Review: Famous Puppet Death Scenes at the Barbican ★★★★

The Old Trout Puppet Workshop present Famous Puppet Death Scenes, a bizarre and beautiful series of vignettes on the theme of death – as could only be performed via the medium of puppetry!

Famous Puppet Death Scenes | The Barbican | Until 28 January | £18

Main Photo: AD Zyne

The Pit of the Barbican feels like a fitting venue for this blackly comic series of deathly scenes from The Old Trout Puppet Workshop, a collective of artists who make puppet shows for adults, books for children, operas and films.

This puppet show is definitely one for grown-ups, or older teenagers with a sympathetic eye and ear for the gory and gruesome. Performers Louisa Ashton, Aya Nakamura and Teele Uustani pull the strings, hand the glove (?) and occasionally burst out from the beautifully designed castelet to enact a series of Gilliam-esque, surreal and grotesque deaths.

Review: Famous Puppet Death Scenes at the Barbican ★★★★ 1

If you think a puppet show can’t be all that horrible, you clearly haven’t heard anything be bludgeoned with its own knotted innards.
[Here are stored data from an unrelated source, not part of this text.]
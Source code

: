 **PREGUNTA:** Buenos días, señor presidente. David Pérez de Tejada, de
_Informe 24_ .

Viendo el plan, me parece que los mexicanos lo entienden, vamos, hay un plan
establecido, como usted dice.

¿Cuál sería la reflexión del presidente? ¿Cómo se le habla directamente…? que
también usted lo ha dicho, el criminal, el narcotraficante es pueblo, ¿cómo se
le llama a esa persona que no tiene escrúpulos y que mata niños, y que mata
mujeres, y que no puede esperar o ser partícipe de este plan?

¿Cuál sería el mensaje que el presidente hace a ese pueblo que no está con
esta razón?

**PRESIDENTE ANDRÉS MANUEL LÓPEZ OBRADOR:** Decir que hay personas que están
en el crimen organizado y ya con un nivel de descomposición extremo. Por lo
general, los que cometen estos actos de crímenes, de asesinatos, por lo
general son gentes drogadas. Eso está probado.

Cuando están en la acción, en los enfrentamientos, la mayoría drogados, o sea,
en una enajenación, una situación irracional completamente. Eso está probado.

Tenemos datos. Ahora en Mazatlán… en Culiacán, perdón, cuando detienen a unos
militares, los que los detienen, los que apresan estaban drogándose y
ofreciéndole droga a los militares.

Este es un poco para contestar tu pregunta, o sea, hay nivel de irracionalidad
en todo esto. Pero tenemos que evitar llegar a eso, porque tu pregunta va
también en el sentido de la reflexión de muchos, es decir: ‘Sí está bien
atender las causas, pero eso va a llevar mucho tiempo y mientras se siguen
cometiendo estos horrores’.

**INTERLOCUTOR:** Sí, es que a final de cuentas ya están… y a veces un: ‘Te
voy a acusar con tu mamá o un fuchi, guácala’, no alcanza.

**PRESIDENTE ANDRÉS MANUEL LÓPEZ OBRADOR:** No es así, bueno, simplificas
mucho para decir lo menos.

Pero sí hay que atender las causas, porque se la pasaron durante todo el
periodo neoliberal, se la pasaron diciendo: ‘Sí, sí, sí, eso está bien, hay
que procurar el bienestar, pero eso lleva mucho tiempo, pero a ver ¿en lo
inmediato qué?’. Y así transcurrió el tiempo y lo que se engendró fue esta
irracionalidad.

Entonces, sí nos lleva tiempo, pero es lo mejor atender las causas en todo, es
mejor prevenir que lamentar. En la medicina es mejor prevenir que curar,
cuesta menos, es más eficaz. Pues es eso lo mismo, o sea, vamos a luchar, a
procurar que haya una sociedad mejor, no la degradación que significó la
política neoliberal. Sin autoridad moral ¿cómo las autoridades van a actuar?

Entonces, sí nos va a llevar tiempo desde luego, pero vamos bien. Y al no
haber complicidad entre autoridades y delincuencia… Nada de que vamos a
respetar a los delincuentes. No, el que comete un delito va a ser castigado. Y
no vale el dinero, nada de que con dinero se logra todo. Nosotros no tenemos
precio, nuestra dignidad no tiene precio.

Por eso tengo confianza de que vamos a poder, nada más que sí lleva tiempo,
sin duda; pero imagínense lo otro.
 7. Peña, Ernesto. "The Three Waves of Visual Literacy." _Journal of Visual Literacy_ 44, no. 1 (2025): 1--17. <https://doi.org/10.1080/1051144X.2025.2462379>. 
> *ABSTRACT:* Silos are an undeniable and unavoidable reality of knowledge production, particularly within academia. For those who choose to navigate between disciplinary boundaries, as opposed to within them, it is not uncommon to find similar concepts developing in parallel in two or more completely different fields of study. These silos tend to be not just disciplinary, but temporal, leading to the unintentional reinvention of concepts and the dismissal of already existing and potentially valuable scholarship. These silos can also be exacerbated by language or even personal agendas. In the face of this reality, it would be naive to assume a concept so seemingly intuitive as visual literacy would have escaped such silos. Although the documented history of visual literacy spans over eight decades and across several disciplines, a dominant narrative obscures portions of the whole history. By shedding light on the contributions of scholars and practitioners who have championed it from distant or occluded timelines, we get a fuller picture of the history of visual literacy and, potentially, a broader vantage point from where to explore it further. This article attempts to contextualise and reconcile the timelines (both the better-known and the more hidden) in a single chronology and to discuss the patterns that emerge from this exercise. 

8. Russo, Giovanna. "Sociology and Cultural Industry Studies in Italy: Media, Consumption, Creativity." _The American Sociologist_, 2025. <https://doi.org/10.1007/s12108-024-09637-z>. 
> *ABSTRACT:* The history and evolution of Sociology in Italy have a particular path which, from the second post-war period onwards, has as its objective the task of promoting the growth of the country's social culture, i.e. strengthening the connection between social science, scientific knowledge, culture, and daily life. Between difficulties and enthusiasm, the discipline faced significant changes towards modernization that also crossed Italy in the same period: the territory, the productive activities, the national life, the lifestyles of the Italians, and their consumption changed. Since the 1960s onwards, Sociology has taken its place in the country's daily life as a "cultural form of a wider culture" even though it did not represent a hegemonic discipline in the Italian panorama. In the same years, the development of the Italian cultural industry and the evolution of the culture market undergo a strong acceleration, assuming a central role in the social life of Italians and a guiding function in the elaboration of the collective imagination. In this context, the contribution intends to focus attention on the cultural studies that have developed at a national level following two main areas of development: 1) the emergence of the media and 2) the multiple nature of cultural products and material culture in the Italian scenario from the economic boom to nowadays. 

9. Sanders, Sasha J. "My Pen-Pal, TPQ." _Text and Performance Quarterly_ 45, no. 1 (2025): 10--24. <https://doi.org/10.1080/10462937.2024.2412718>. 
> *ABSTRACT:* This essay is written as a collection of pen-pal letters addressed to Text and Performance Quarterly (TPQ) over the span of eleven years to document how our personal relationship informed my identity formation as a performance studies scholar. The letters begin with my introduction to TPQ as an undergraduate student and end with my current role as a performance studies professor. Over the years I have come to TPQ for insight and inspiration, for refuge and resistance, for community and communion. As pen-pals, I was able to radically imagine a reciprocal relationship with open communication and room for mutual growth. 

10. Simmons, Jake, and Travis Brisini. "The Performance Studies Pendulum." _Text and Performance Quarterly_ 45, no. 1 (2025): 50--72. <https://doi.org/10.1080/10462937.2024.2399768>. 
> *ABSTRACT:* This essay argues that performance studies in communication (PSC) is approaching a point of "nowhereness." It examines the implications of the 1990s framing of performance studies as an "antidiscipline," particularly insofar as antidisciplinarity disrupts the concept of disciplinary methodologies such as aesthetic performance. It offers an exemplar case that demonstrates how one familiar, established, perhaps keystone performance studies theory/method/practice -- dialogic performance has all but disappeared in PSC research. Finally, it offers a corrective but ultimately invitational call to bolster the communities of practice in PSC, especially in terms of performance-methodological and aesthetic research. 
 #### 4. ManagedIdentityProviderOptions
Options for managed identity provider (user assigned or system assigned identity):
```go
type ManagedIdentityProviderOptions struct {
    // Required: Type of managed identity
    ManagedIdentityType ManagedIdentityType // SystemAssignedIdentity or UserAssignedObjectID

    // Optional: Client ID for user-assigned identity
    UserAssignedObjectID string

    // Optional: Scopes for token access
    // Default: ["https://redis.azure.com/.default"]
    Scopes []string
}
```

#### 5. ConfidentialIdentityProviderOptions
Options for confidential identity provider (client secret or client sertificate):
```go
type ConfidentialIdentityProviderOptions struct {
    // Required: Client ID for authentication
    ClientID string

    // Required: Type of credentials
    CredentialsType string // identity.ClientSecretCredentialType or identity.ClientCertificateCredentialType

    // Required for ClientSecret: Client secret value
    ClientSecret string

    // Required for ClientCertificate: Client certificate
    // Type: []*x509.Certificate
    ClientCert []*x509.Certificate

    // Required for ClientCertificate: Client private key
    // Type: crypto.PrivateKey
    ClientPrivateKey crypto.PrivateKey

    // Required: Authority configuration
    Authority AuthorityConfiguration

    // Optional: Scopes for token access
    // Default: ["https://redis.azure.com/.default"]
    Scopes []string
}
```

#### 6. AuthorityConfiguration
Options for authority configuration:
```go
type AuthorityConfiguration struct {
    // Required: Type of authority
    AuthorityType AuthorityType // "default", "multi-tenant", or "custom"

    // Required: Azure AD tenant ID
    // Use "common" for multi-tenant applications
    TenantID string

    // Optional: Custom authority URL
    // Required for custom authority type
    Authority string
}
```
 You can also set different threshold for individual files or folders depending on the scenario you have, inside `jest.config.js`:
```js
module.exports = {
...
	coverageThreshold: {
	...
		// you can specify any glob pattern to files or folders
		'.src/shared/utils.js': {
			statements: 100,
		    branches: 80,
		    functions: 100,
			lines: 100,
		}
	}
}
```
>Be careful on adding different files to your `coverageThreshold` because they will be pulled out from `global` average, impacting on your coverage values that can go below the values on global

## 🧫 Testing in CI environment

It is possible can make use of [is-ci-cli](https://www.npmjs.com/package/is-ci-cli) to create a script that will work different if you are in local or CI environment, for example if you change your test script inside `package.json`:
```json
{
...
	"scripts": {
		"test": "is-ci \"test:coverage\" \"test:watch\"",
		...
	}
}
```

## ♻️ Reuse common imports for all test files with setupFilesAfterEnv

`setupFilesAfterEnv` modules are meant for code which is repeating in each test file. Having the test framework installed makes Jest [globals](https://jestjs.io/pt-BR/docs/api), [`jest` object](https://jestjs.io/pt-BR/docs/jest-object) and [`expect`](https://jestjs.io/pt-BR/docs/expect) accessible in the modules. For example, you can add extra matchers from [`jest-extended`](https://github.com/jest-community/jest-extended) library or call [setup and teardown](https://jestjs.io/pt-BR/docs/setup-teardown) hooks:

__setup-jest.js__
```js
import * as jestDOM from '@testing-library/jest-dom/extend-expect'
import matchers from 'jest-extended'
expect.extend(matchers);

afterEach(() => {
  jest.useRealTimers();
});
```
Elsewhere, poor Nordo Frot takes a pummelling from all angles, and Bipsy & Mumu face a choice with no good outcomes!

It’s not all sledgehammer stuff though – there is subtlety in a magical, giant pop-up book story, and the final breaths of a bed-bound elderly puppet are intensely moving.

The puppets themselves are works of art, and the performers are enthusiastic and engaging. Perhaps a a few pace changes wouldn’t go amiss, and to be honest, Nordo Frot maybe appears once or twice too many times. But ultimately, Famous Puppet Death Scenes is a grisly delight!

A macabre yet compelling combination of puppetry and mime, Famous Puppet Death Scenes is a treat for anyone with a deliciously dark sense of humour.